Entries taken from a collection:

━━━

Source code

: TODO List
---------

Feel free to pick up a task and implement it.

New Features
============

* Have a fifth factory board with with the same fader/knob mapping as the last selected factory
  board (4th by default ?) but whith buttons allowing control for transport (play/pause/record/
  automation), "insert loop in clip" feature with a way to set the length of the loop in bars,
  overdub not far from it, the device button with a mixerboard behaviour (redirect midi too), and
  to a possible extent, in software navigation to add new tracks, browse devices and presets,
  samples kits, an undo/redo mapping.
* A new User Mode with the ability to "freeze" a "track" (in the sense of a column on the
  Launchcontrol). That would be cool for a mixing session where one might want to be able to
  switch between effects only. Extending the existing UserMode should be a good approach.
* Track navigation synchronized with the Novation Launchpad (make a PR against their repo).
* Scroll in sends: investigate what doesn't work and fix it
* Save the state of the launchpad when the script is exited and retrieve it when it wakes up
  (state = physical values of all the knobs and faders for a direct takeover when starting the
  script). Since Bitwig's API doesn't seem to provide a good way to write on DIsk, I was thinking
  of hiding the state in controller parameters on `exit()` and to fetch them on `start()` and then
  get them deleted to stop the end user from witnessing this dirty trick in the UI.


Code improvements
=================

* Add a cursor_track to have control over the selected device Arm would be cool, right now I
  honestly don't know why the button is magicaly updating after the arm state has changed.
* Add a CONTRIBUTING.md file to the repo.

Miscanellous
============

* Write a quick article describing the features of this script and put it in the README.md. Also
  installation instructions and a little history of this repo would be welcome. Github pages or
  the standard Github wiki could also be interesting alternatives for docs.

━━━

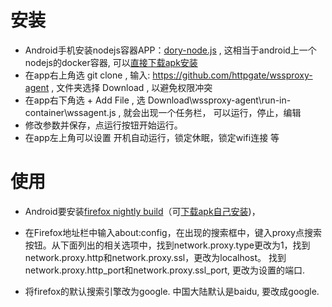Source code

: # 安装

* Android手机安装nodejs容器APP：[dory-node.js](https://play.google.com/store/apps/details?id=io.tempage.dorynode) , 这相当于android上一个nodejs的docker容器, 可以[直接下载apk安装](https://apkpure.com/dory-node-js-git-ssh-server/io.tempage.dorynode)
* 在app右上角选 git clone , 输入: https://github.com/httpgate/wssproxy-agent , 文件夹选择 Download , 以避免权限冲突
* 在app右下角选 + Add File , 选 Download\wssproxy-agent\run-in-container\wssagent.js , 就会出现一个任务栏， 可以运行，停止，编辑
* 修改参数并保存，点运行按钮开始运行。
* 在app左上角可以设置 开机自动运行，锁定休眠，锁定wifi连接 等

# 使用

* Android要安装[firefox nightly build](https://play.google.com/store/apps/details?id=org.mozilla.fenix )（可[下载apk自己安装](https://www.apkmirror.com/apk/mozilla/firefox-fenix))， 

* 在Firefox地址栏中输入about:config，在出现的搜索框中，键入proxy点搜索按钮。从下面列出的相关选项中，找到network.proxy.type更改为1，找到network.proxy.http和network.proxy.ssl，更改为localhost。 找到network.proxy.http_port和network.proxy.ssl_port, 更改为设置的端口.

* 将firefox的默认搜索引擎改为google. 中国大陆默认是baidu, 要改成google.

━━━

DIRECTIONS FOR THIS TASK: Find how many lines in the entries above have the string "script" and report only that number.

ANSWER FOR THIS EXERCISE: 3